Well, sort of.
We know that Harriet Tubman escaped from slavery in Dorchester County, MD in 1849 at the age of 27; she later returned to lead many more enslaved people out of bondage.
What we often don’t know is exactly where things happened because these were enslaved people we’re talking about. Even Frederick Douglass’s exact birthplace near Easton, MD is unknown.
This is good to know before you follow the Harriet Tubman Byway on the Eastern Shore of Maryland.
Whether the Eastern Shore counties are truly trying to atone for the sin of slavery in their parts, or whether the name of Harriet Tubman is a tourist draw, it is sobering to be in the area where the fearless little woman was such a thorn in the white enslavers’ sides.
The Harriet Tubman National Park area is not a sop to tourism. It has been in the works for many years and was supposed to have been finished by now. The latest projected opening date is spring 2017.
My sister and I did most of the 125-mile Byway, which makes a huge circle unless you go to the end near the Delaware border. I had downloaded and put onto CD the free audio guide, which much enhanced the experience. The narrator and actors set the mood wonderfully, even though many of the stops on the Byway were guesstimates of where something might have happened or were “something like” something to do with Harriet Tubman.
We stayed in Cambridge, where the Byway begins, and went first to the Harriet Tubman Museum. The museum is a grass-roots project that is in need of money to help expand the exhibits and its hours (12 to 3 pm). Even so, the tiny storefront has a very good video about Harriet Tubman, murals of her painted by a descendant,, a large collection of children’s books about her, and memorabilia (yes, I got the T-shirt).
During the drive, we saw a one-room schoolhouse, the Stanley Institute, that had been built by black parents after the Civil War for their children and that was used until as late as the 1960s, when Maryland’s schools were desegregated.
We saw Parsons Creek, originally a canal built by enslaved people for Joseph Stewart to float lumber out to the bay to ships. Lumbering was a major business here. Harriet Tubman’s father, Ben Ross, worked for Stewart and so did Harriet. It is said that she learned her outdoor and navigational skills during this time. It is also possibly how she became so strong, as she had been a frail child.
We saw the Tuckahoe Neck Quaker meetinghouse, a center of Underground Railroad activity in Caroline County.
We saw the site of another of Harriet’s enslavers, Edward Brodess, in the town of Bucktown. Though she had several enslavers through the years, it was from Brodess’s farm that she escaped.
We saw the restored Bucktown Village Store, at which Harriet got caught in the crossfire and was hit in the head by a two-pound weight that a white man was throwing at his slave. It has been recorded that after this time, Harriet began having visions. This hearkens back to the experience of Julian of Norwich, who began having visions and messages from God after a serious illness.
We saw a restored cabin built by a free black man, James Webb. His enslaved wife and four children were allowed to live here with him. Basically one room with a sleeping loft, it must have seemed like a castle at the time to Mrs. Webb.

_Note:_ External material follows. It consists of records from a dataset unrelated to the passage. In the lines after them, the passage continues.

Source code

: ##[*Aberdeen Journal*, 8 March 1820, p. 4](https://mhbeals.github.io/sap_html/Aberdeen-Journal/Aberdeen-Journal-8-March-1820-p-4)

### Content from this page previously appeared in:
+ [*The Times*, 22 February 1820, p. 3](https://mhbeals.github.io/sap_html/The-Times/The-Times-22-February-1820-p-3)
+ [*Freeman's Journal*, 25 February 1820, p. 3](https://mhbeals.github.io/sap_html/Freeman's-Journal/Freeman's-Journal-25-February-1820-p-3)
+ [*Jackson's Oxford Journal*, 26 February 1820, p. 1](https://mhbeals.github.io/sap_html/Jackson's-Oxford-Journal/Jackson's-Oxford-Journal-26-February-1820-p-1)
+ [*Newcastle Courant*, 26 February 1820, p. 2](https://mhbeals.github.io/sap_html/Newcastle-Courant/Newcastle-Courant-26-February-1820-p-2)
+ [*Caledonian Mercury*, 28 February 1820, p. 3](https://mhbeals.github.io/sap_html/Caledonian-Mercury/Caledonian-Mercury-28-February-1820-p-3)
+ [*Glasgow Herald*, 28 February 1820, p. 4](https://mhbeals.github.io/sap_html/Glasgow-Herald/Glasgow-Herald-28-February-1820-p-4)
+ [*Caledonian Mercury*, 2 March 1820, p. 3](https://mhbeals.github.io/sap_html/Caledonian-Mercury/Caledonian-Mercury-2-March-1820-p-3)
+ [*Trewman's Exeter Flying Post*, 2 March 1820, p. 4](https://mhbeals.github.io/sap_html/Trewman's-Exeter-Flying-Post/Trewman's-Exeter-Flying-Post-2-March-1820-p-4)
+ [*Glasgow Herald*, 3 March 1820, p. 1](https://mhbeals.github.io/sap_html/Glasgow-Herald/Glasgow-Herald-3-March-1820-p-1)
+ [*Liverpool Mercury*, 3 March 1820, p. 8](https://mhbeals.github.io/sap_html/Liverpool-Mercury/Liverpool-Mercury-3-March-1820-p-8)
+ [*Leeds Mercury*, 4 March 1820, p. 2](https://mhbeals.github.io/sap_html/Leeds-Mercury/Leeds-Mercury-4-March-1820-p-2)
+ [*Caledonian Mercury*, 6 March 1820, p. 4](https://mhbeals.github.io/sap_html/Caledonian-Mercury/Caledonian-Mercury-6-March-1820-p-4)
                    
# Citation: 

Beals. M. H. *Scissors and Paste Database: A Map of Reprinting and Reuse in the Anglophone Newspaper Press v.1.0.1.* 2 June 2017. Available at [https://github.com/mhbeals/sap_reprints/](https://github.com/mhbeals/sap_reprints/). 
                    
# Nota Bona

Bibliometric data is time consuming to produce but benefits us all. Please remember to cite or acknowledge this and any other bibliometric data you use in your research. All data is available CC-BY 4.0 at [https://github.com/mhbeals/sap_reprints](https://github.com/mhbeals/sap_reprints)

We were very disappointed not to be able to see the William Still Family Interpretive Center, supposedly located at a 4H Park in Denton, MD. We drove and walked around the 4H Park but couldn’t even find a sign referring to William Still. His name comes up often in the Underground Railroad literature. A free black man, he lived in Philadelphia and was a major conductor on the railroad. His meticulous records helped him publish The Underground Railroad in 1871. That detailed work of the more than 1,000 escapees who passed through his station includes firsthand narratives and is still helping scholars’ research today.
A most poignant note about Mr. Still is that in 1850 his own lost brother, Peter, was one of the men he was assisting. Peter had been sold into slavery in Alabama years before.
Despite the disappointments, though, I’m so glad to have been able to follow Harriet Tubman’s footsteps and will certainly be returning when the National Park in her honor opens. I can’t even express how much I admire this woman, who went on to spy for the Union Army, be involved in the women’s suffrage movement, and opened her home to elderly blacks in Auburn, NY. It seems fitting to end with her own words:
“I was the conductor of the Underground Railroad for eight years, and I can say what most conductors can’t say – I never ran my train off the track and I never lost a passenger.”